Thereby the simplest way became VMs, especially when the hypervisor can control the resources assigned to each VMs.
I'd rather deal with a company like that than some bunch if smart arses who believe their own bullshit that they can make a few boxes do everything.
I wonder what the chances are of a setup like that,with similar style power supplies would end up doing a ba ?
There is such a thing as the law of diminishing returns,if you run realy vital services,doing it the simple but pricey way makes sense if you cannot afford or survive a single total failure,ever..
Did you leave or did they kick you out ?
We do the same but with vms on a clustered host. Management is simple with tools, the only real extra cost is storage as vm licensing is cheap enough. I dont duplicate offsite though as one of the clusters is in a different part of the site.
Backups are different of course, they go to another part of the site.
I'd love to hear examples of really large companies that wrip-out their IT and start again to get genuine resilience back after x years of smooth operating.

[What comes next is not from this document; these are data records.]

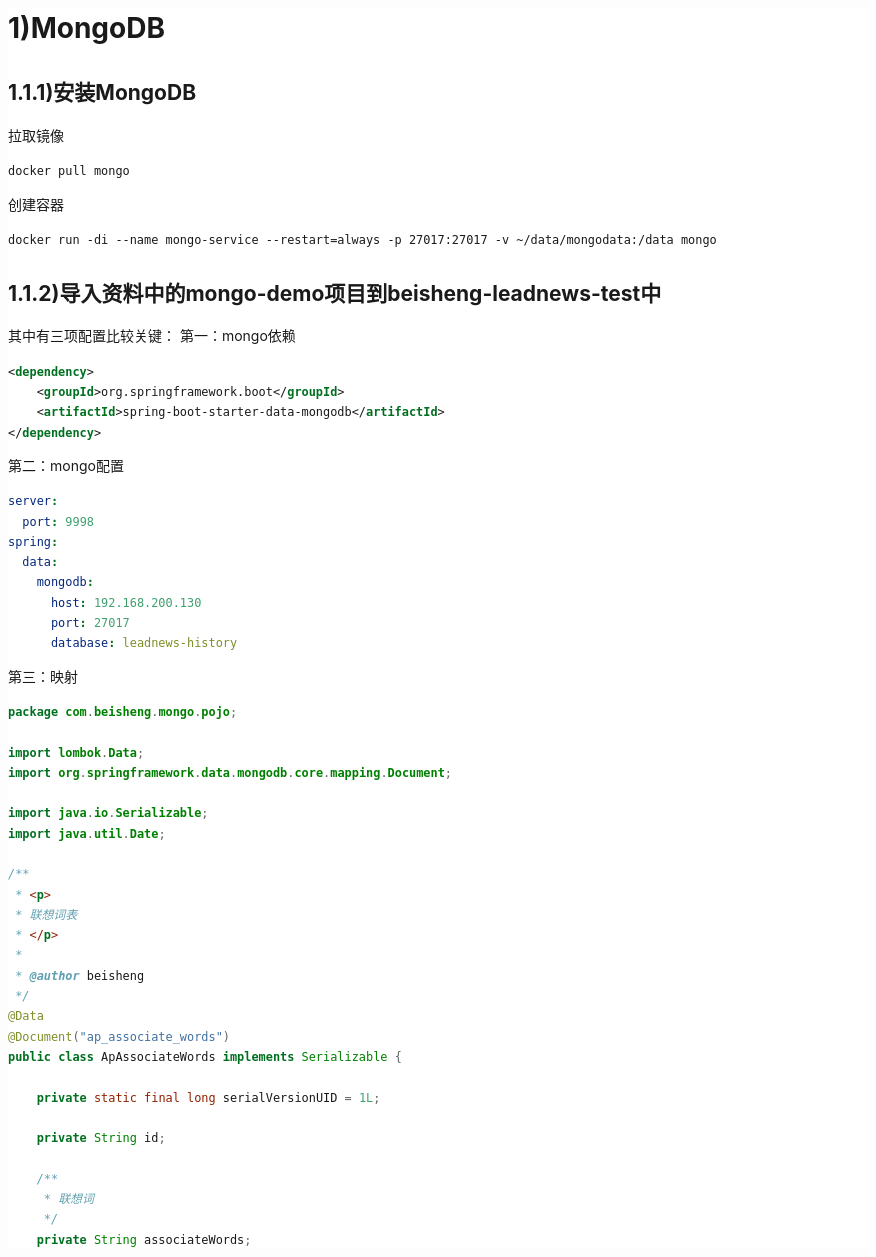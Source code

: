 # 1)MongoDB

## 1.1.1)安装MongoDB
拉取镜像
```
docker pull mongo
```
创建容器
```
docker run -di --name mongo-service --restart=always -p 27017:27017 -v ~/data/mongodata:/data mongo
```
## 1.1.2)导入资料中的mongo-demo项目到beisheng-leadnews-test中

其中有三项配置比较关键：
第一：mongo依赖
```xml
<dependency>
    <groupId>org.springframework.boot</groupId>
    <artifactId>spring-boot-starter-data-mongodb</artifactId>
</dependency>
```

第二：mongo配置
```yaml
server:
  port: 9998
spring:
  data:
    mongodb:
      host: 192.168.200.130
      port: 27017
      database: leadnews-history
```

第三：映射
```java
package com.beisheng.mongo.pojo;

import lombok.Data;
import org.springframework.data.mongodb.core.mapping.Document;

import java.io.Serializable;
import java.util.Date;

/**
 * <p>
 * 联想词表
 * </p>
 *
 * @author beisheng
 */
@Data
@Document("ap_associate_words")
public class ApAssociateWords implements Serializable {

    private static final long serialVersionUID = 1L;

    private String id;

    /**
     * 联想词
     */
    private String associateWords;
```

I'd be willing to bet the only time this is gotten close too is if a government or parent company forces them to do so.
Thoughts?
I can think of one project during my career which was a complete rip-out-and-replace exercise...
A company I contracted to had a large system which they'd built up from scratch. They got bought out by a much larger company, who had their own corporate standard system for such things, and within a short time a decree was issued that company #1's system should be replaced.
We then had a very long and drawn out project (actually it was more like a programme of projects) to do a migration.
To be fair, the outcome was what had been requested, but I don't think that the amount spent on the migration could be paid back in terms of tangible benefits (at least not for the company involved - personally I scored quite a bit of overtime and an end-of-project bonus which sorted me out with a new fitted kitchen)
I have worked on one Data centre transformation program that had exactly that goal. Complete migration of all services to a new hosting provider and rearchitecting all services to give them the right level of resilience/recoverability.
I have worked on another similar program that didn't have quite the scope to rearchitect but we rebuilt to resilience/recovery patterns and rewrote and tested the IT Service Continuity plans.
Currently working on a smaller scale program of work to identify resilience gaps and close them. My current client would have a few critical services out of action for at least a couple of weeks if there was a proper 'doom' scenario and its debatable as to whether some of the other services that look like they should be recoverable actually are as no-one has ever tested. We are going to both remediate and test.
Apparently the former IT Director was a penny pincher.
How about an example of a large 24x7 company that has a resilient system with DR sites and multiple systems that have grown over many years overseen by different people, where the Senior tech or CTO has the balls to test it by walking up to the master power switch in Datacentre 1 to show it all switching over seamless while the system is live.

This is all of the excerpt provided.